Although immigrant Hispanic families must be involved in a process of internal modification to answer the demands of the host society, they too have to insure a sense of continuity with their own home culture and tradition. Thus the family has to regain its social articulation and sense of pertinence and recognition in the mainstream culture of the host society without losing the historical connection with their own ethnic roots. Consequently, immigrant Hispanic families are within two different cultural environments, while they are working out a path from one culture to the other.
As happens with individual immigrant persons, the transition of progressive change of immigrant Hispanic families from one cultural set to the other is possible only through the cumulative interaction between the families and both cultures. Similarly, during the transition from one culture to the other, these immigrant families need to do selective adaptations over and over again, and they also need to undergo processes of differentiation in order to make healthy decisions and choices for their accommodation to the new socioeconomic and cultural context.
The normal changes and stresses (as well as the reactions and disruptions in family patterns that arise as a consequence) bring about a systematic need for these families to restructure, reintegrate, and realign so as to meet the needs of its members before, during, and after the event of migration from one culture to the other. Moreover, where the stresses are extreme and the support systems of the family are insufficient, severe crisis frequently results. In addition, the lack of resolution of these transitional issues and the unresolved transitional conflicts may lead to dysfunction in the family system.
The need for restructuring is particularly important because it is within the family and/or with its support that the individual family members will develop the inner balance necessary to relate to the new culture (that demands adjustment and change) without losing their cultural identity and traditional roots.
Immigrant Hispanic families also experience a shift from an extended family in their homeland that provided a social network and emotional support to a nuclear family. Some immigrant women acquire better status through the opportunities for employment and education and consequently, tend to acculturate faster than men.
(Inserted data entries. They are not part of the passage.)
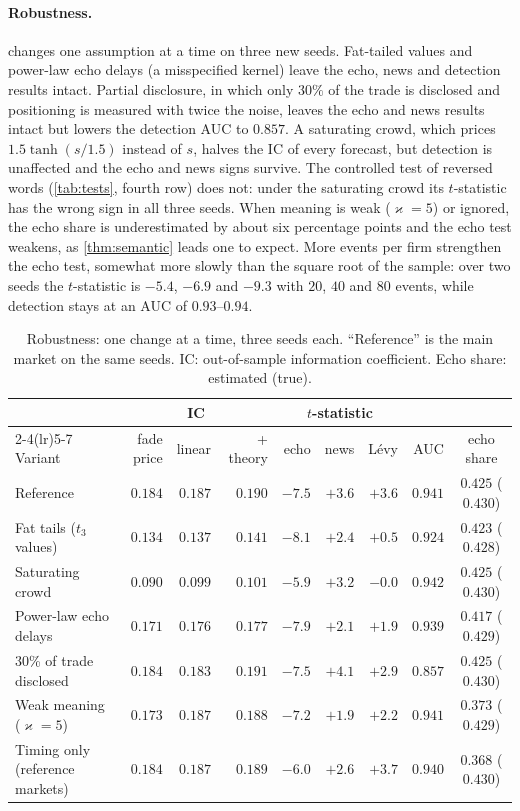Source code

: \documentclass[11pt,a4paper]{article}
\theoremstyle{plain}
\theoremstyle{definition}
\theoremstyle{remark}
\begin{document}
\paragraph{Robustness.}  changes one assumption at a time on three new seeds. Fat-tailed values and power-law echo delays (a misspecified kernel) leave the echo, news and detection results intact. Partial disclosure, in which only $30\%$ of the trade is disclosed and positioning is measured with twice the noise, leaves the echo and news results intact but lowers the detection AUC to $0.857$. A saturating crowd, which prices $1.5\tanh(s/1.5)$ instead of $s$, halves the IC of every forecast, but detection is unaffected and the echo and news signs survive. The controlled test of reversed words (\cref{tab:tests}, fourth row) does not: under the saturating crowd its $t$-statistic has the wrong sign in all three seeds. When meaning is weak ($\varkappa=5$) or ignored, the echo share is underestimated by about six percentage points and the echo test weakens, as \cref{thm:semantic} leads one to expect. More events per firm strengthen the echo test, somewhat more slowly than the square root of the sample: over two seeds the $t$-statistic is $-5.4$, $-6.9$ and $-9.3$ with $20$, $40$ and $80$ events, while detection stays at an AUC of $0.93$--$0.94$.

\begin{table}[ht]
\centering
\caption{Robustness: one change at a time, three seeds each. ``Reference'' is the main market on the same seeds. IC: out-of-sample information coefficient. Echo share: estimated (true).}
\label{tab:robust}
\small
\setlength{\tabcolsep}{3.6pt}
\begin{tabular}{@{}lrrrrrrrc@{}}
\toprule
& \multicolumn{3}{c}{IC} & \multicolumn{3}{c}{$t$-statistic} & & \\
\cmidrule(lr){2-4}\cmidrule(lr){5-7}
Variant & fade price & linear & + theory & echo & news & L\'evy & AUC & echo share \\
\midrule
Reference & $0.184$ & $0.187$ & $0.190$ & $-7.5$ & $+3.6$ & $+3.6$ & $0.941$ & $0.425$ ($0.430$) \\
Fat tails ($t_3$ values) & $0.134$ & $0.137$ & $0.141$ & $-8.1$ & $+2.4$ & $+0.5$ & $0.924$ & $0.423$ ($0.428$) \\
Saturating crowd & $0.090$ & $0.099$ & $0.101$ & $-5.9$ & $+3.2$ & $-0.0$ & $0.942$ & $0.425$ ($0.430$) \\
Power-law echo delays & $0.171$ & $0.176$ & $0.177$ & $-7.9$ & $+2.1$ & $+1.9$ & $0.939$ & $0.417$ ($0.429$) \\
30\% of trade disclosed & $0.184$ & $0.183$ & $0.191$ & $-7.5$ & $+4.1$ & $+2.9$ & $0.857$ & $0.425$ ($0.430$) \\
Weak meaning ($\varkappa=5$) & $0.173$ & $0.187$ & $0.188$ & $-7.2$ & $+1.9$ & $+2.2$ & $0.941$ & $0.373$ ($0.429$) \\
Timing only (reference markets) & $0.184$ & $0.187$ & $0.189$ & $-6.0$ & $+2.6$ & $+3.7$ & $0.940$ & $0.368$ ($0.430$) \\
\bottomrule
\end{tabular}
\end{table}
\end{document}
This specific situation also fosters the opportunity to develop greater independence and husbands become upset by their wives’ ready acceptance of their new gender roles and by the challenge to their patriarchal authority (Espin, 1987).
In addition to the conflicts arising between husband and wife, there are also intergenerational conflicts. In the process of acculturation and the learning of English, Hispanic children in the United States acquire values and attitudes that could be different from those of their parents. The differences between the family’s child-rearing practices and their children’s newly acquired set of values lead to chronic unresolved conflicts within the family. When these intergenerational differences arise, the parents experience alienation from their highly acculturated children, and the children, in turn, experience alienation from their poorly acculturated parents.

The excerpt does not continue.